Exercise ▸ Repeat each entry exactly; omit all pictures.

Saved data entries ▸
========================================

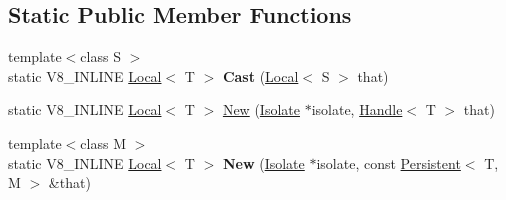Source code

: \subsection*{Static Public Member Functions}
\begin{DoxyCompactItemize}
\item 
\hypertarget{classv8_1_1_local_a95c8aa28ad098dd160ddd8cb60377bd6}{}{\footnotesize template$<$class S $>$ }\\static V8\+\_\+\+I\+N\+L\+I\+N\+E \hyperlink{classv8_1_1_local}{Local}$<$ T $>$ {\bfseries Cast} (\hyperlink{classv8_1_1_local}{Local}$<$ S $>$ that)\label{classv8_1_1_local_a95c8aa28ad098dd160ddd8cb60377bd6}

\item 
static V8\+\_\+\+I\+N\+L\+I\+N\+E \hyperlink{classv8_1_1_local}{Local}$<$ T $>$ \hyperlink{classv8_1_1_local_ae718dd5d42264bfaa2b5a42616b6673e}{New} (\hyperlink{classv8_1_1_isolate}{Isolate} $\ast$isolate, \hyperlink{classv8_1_1_handle}{Handle}$<$ T $>$ that)
\item 
\hypertarget{classv8_1_1_local_a61ee31b64c909cc09367474edbad3c6c}{}{\footnotesize template$<$class M $>$ }\\static V8\+\_\+\+I\+N\+L\+I\+N\+E \hyperlink{classv8_1_1_local}{Local}$<$ T $>$ {\bfseries New} (\hyperlink{classv8_1_1_isolate}{Isolate} $\ast$isolate, const \hyperlink{classv8_1_1_persistent}{Persistent}$<$ T, M $>$ \&that)\label{classv8_1_1_local_a61ee31b64c909cc09367474edbad3c6c}

\end{DoxyCompactItemize}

========================================

Exercise solution ▸
Source code

: \subsection*{Static Public Member Functions}
\begin{DoxyCompactItemize}
\item 
\hypertarget{classv8_1_1_local_a95c8aa28ad098dd160ddd8cb60377bd6}{}{\footnotesize template$<$class S $>$ }\\static V8\+\_\+\+I\+N\+L\+I\+N\+E \hyperlink{classv8_1_1_local}{Local}$<$ T $>$ {\bfseries Cast} (\hyperlink{classv8_1_1_local}{Local}$<$ S $>$ that)\label{classv8_1_1_local_a95c8aa28ad098dd160ddd8cb60377bd6}

\item 
static V8\+\_\+\+I\+N\+L\+I\+N\+E \hyperlink{classv8_1_1_local}{Local}$<$ T $>$ \hyperlink{classv8_1_1_local_ae718dd5d42264bfaa2b5a42616b6673e}{New} (\hyperlink{classv8_1_1_isolate}{Isolate} $\ast$isolate, \hyperlink{classv8_1_1_handle}{Handle}$<$ T $>$ that)
\item 
\hypertarget{classv8_1_1_local_a61ee31b64c909cc09367474edbad3c6c}{}{\footnotesize template$<$class M $>$ }\\static V8\+\_\+\+I\+N\+L\+I\+N\+E \hyperlink{classv8_1_1_local}{Local}$<$ T $>$ {\bfseries New} (\hyperlink{classv8_1_1_isolate}{Isolate} $\ast$isolate, const \hyperlink{classv8_1_1_persistent}{Persistent}$<$ T, M $>$ \&that)\label{classv8_1_1_local_a61ee31b64c909cc09367474edbad3c6c}

\end{DoxyCompactItemize}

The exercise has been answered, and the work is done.